The problem with doing something “just this once” opens the door for doing it again, and again. Even if you get away with it, you still know about it. And if you don’t get away with it, renowned investor Warren Buffett said it best: “It takes 20 years to build a reputation, and five minutes to ruin it. If you think about that, you’ll do things differently.” You must also be aware of the very small, tight business networks that exist in our Northern Arizona communities. Gaining a reputation for unethical practices can quickly be a death knell for your business.

However, because the world of small business today is so complex, we may still encounter situations where “the right thing” may not be so obvious. Options for handling a situation may have trade-offs that make the choice particularly difficult, leaving you to wonder if the best you can do is something that is the “least wrong.”

And, although you may have confidence in your own values, you also want to cultivate a culture of quality ethics among your employees. Simply establishing a zero-tolerance policy on ethics violations is not always enough. They too may face difficult ethical decisions, and be uncertain about the consequences of reporting them. In cases such as these, what you don’t know really can hurt you.

That’s why successful entrepreneurs make ethics a regular part of their continuing small business education. Many utilize the Josephson Institute of Ethics , a non-partisan, non-sectarian organization that develops and delivers services and materials designed “to increase ethical commitment, competence, and practice in all segments of society.” In addition to booklets, training, and other resources the Institute offers a regular e-newsletter and podcasts from founder Michael Josephson.

Another resource is the non-profit Ethics Resource Center , which has been devoted to independent research and the advancement of high ethical standards and practices in public and private institutions for nearly 90 years.

Popular for all types of learning are the Dummies books. Business Ethics for Dummies is structured in the same common sense, easy-to-read format. This book  states that employees look to you when it comes to business ethics as the example of what’s expected:

1. Make sure that your words and actions are in sync. One of the most important things to remember in business is an old adage: “Actions speak louder than words.” Employees want a leader who does what s/he says. Sure, they listen to what you’re saying, but if your actions are contradicting your words, then your message is lost.

2. Employees will watch your behavior as a guide to what is acceptable conduct.
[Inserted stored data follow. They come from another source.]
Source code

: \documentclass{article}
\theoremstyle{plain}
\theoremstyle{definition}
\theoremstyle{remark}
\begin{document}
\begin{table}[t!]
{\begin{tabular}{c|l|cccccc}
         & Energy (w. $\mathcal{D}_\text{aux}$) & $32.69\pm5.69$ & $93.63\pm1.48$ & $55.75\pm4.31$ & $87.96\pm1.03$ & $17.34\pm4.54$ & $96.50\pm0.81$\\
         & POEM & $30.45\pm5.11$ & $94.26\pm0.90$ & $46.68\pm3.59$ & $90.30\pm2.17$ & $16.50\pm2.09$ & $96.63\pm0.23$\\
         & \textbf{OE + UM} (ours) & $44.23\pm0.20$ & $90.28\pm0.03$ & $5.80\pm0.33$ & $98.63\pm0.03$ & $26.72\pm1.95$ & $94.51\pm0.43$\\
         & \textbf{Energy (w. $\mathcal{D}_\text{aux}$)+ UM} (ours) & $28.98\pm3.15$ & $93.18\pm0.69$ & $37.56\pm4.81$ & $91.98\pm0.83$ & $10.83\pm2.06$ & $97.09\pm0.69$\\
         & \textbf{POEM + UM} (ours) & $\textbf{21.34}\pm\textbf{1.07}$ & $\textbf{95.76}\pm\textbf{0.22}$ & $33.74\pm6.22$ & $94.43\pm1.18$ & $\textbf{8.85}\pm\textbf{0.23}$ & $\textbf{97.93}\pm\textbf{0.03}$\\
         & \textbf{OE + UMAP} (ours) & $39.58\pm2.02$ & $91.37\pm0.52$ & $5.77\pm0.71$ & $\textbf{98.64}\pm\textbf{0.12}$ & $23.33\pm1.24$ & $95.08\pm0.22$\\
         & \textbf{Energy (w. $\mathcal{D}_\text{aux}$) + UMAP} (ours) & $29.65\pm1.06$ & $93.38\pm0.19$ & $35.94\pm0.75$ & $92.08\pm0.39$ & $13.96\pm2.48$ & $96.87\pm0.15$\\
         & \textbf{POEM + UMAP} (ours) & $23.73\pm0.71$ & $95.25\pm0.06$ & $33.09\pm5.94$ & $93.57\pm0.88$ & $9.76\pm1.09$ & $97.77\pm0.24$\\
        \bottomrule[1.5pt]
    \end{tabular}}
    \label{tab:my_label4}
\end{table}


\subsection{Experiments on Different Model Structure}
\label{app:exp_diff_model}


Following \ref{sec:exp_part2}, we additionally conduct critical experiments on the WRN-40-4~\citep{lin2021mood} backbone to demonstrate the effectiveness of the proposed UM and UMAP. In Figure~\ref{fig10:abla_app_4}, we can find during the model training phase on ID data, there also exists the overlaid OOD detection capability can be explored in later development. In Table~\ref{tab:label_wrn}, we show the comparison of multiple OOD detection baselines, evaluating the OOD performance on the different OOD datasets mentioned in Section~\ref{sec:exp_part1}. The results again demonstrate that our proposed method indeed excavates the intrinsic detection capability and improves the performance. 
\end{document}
You are the rule, not the exception. That means you need to establish the behavior that you expect or want others to adopt.

3. Base your decisions on values. Values are your first step toward employee empowerment and teamwork. Shared values make your employees feel like a team.

4. You need to be able to tell employees what the company stands for and what it’s trying to achieve. Then you need to practice what you preach.

Your SCORE counselor can work with you to establish a policy for you and your business to make sure your ethics are beyond reproach.